Embedded computers for drone based image processing – NVIDIA Jetson Nano vs Raspberry Pi 3B

As we are still in the development phase, we are in search for the perfect platform to do image processing on the drone. This blog entry will show you the software which needs to run on the board, identify potential modules for optimization and a benchmark of the software on different embedded boards.

Introduction

Refugees continue to cross the Mediterranean Sea fleeing from war in their home countries, risking their lives taking overcrowded boats sailing to Europe. The death toll by sailing under these risky conditions is estimated to be 16,000 in the last five years (10 deaths per day!), and it continues to increase.

A capsized boat next to the Libyan coast – image by Italian marine

Due to several political reasons, there are less ships on the water to save the drowning people. Nevertheless there are still several NGOs who try to save people from drowning. One of them is Seawatch who is in operation since 2015. Seawatch got a big ship which is equipped well to search and rescue (SAR) missions for people in distress on the sea. Due to limited sight based on the curvature of the earth and limited speed on the water they can only cover about 100 km²/hour. This is not a lot, as the area they need to observe is about 100000 km² large.

Seawatch 3 SAR Ship

To cover larger areas, they also got a plane, the Moonbird, to search the sea. By flying at high altitudes and high speed they can cover around 6000 km² per flight.

Moonbird SAR Plane

As the plane is not always available and takes hours to arrive from Malta, they are in need for additional ways to observe large areas at sea.

SearchWing – Autonomous Drone

By building lowcost longrange drones, which get launched onship, we can enlarge the observation area around NGO ships. Using the drones and embedded image recognition, we autonomously find refugee boats on the sea and send this information to the rescue vessels.

SearchWing SAR Drone

Due to difficulty to transmit huge data (like full images) from the drone back to the ship, we need to run the image processing on the plane. Only small images of the detected boats will be send to the ship. At the ship a human operator will be in the loop of the process to double check the images and coordinate the rescue.

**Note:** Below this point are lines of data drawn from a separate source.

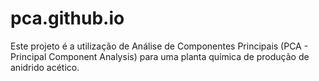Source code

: # pca.github.io
Este projeto é a utilização de Análise de Componentes Principais (PCA - Principal Component Analysis) para uma planta química de produção de anidrido acético.
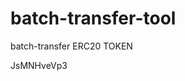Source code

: # batch-transfer-tool
batch-transfer ERC20 TOKEN



















































JsMNHveVp3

The current state of the hardware can be found over here: https://www.hs-augsburg.de/searchwing/?page_id=187

Requirements for the image processing platform

The embedded image processing hardware platform got a few requirements:

  • Processing should be fast enough to not exceed 3 seconds.
    • If the drone is flying over a boat with 50 km/h, we can see it about 35 seconds at ideal conditions. Nevertheless there are lots of situations where we can see boats for a shorter amount of time. To lower the probability to miss a ship we have to be able to detect it multiple times to validate the detection.
  • Little power usage.
    • The avaliable power on the drone is very limited. Thus we need a very efficient processing unit to not waste any power which is needed to run the motor of the drone.

The detection algorithms needs to fulfill a few requirements which result from problem we want to solve.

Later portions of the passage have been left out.